Netflix has just claimed its biggest hit ever with “Bridgerton,” a drama set in Britain in the early 1800s.
Some 82 million households watched the drama, based on novels by Julia Quinn, in its first 28 days, Netflix (NFLX) said in a statement on Wednesday.
The company also claims that the show has “made the top 10” in each of its markets except for Japan, and has hit number one status in 83 countries, including the United States, United Kingdom, Brazil, France, India and South Africa.
The Regency-era romance drama, created by Chris Van Dusen and produced by Shonda Rhimes, has created a buzz since it debuted at the end of last year.
Set in 1813 London at the end of Britain’s Georgian era, it’s easy to see how the show’s sex scenes, scandal and period costumes would propel the binge-worthy show to success — and a second season has already been confirmed.
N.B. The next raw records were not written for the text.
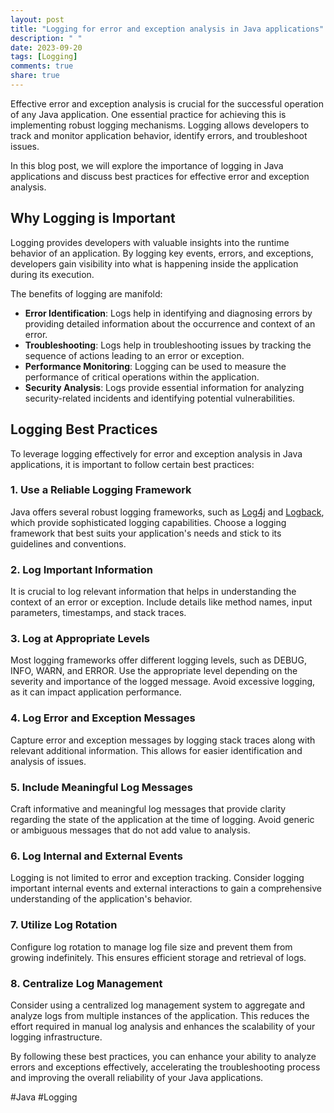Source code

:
 ```yaml
---
layout: post
title: "Logging for error and exception analysis in Java applications"
description: " "
date: 2023-09-20
tags: [Logging]
comments: true
share: true
---
```


Effective error and exception analysis is crucial for the successful operation of any Java application. One essential practice for achieving this is implementing robust logging mechanisms. Logging allows developers to track and monitor application behavior, identify errors, and troubleshoot issues.

In this blog post, we will explore the importance of logging in Java applications and discuss best practices for effective error and exception analysis.

## Why Logging is Important

Logging provides developers with valuable insights into the runtime behavior of an application. By logging key events, errors, and exceptions, developers gain visibility into what is happening inside the application during its execution.

The benefits of logging are manifold:
- **Error Identification**: Logs help in identifying and diagnosing errors by providing detailed information about the occurrence and context of an error.
- **Troubleshooting**: Logs help in troubleshooting issues by tracking the sequence of actions leading to an error or exception.
- **Performance Monitoring**: Logging can be used to measure the performance of critical operations within the application.
- **Security Analysis**: Logs provide essential information for analyzing security-related incidents and identifying potential vulnerabilities.

## Logging Best Practices

To leverage logging effectively for error and exception analysis in Java applications, it is important to follow certain best practices:

### 1. Use a Reliable Logging Framework

Java offers several robust logging frameworks, such as [Log4j](https://logging.apache.org/log4j/2.x/) and [Logback](http://logback.qos.ch/), which provide sophisticated logging capabilities. Choose a logging framework that best suits your application's needs and stick to its guidelines and conventions.

### 2. Log Important Information

It is crucial to log relevant information that helps in understanding the context of an error or exception. Include details like method names, input parameters, timestamps, and stack traces.

### 3. Log at Appropriate Levels

Most logging frameworks offer different logging levels, such as DEBUG, INFO, WARN, and ERROR. Use the appropriate level depending on the severity and importance of the logged message. Avoid excessive logging, as it can impact application performance.

### 4. Log Error and Exception Messages

Capture error and exception messages by logging stack traces along with relevant additional information. This allows for easier identification and analysis of issues.

### 5. Include Meaningful Log Messages

Craft informative and meaningful log messages that provide clarity regarding the state of the application at the time of logging. Avoid generic or ambiguous messages that do not add value to analysis.

### 6. Log Internal and External Events

Logging is not limited to error and exception tracking. Consider logging important internal events and external interactions to gain a comprehensive understanding of the application's behavior.

### 7. Utilize Log Rotation

Configure log rotation to manage log file size and prevent them from growing indefinitely. This ensures efficient storage and retrieval of logs.

### 8. Centralize Log Management

Consider using a centralized log management system to aggregate and analyze logs from multiple instances of the application. This reduces the effort required in manual log analysis and enhances the scalability of your logging infrastructure.

By following these best practices, you can enhance your ability to analyze errors and exceptions effectively, accelerating the troubleshooting process and improving the overall reliability of your Java applications.

#Java #Logging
“Bridgerton” has been likened to “The Queen’s Gambit,” in that it “defies tradition, and demonstrates that period dramas are not limited in scope or audience,” Jinny Howe, vice-president of original series at Netflix, said in the statement.
“Chris Van Dusen and Shondaland’s Regency reimagined isn’t meant to be history. It’s designed to be more lavish, sexier and funnier than the standard period drama — and that’s what so surprised and delighted our members,” Howe added.
Netflix said it now has more than 200 million subscribers globally, after adding 8.5 million in the fourth quarter of 2020, beating its own expectations.
But the streaming service typically keeps its viewership numbers a secret, and the company’s data has been said to lack nuance and third party verification. Media critics are wary of such self-reporting.
The company also faces stiff competition from its newer rivals. 2020 was a huge year for streaming, with the launch of new services like NBCUniversal’s Peacock, Discovery+ and HBO Max from CNN’s parent company, WarnerMedia.
Still, Netflix seems unfazed by the proliferation of rivals — even as Disney+ racked up more than 80 million subscribers.
Netflix last week noted that, even though Disney+ had a “massive first year,” Netflix still “recorded the biggest year of paid membership growth in our history.”
— Frank Pallotta contributed reporting.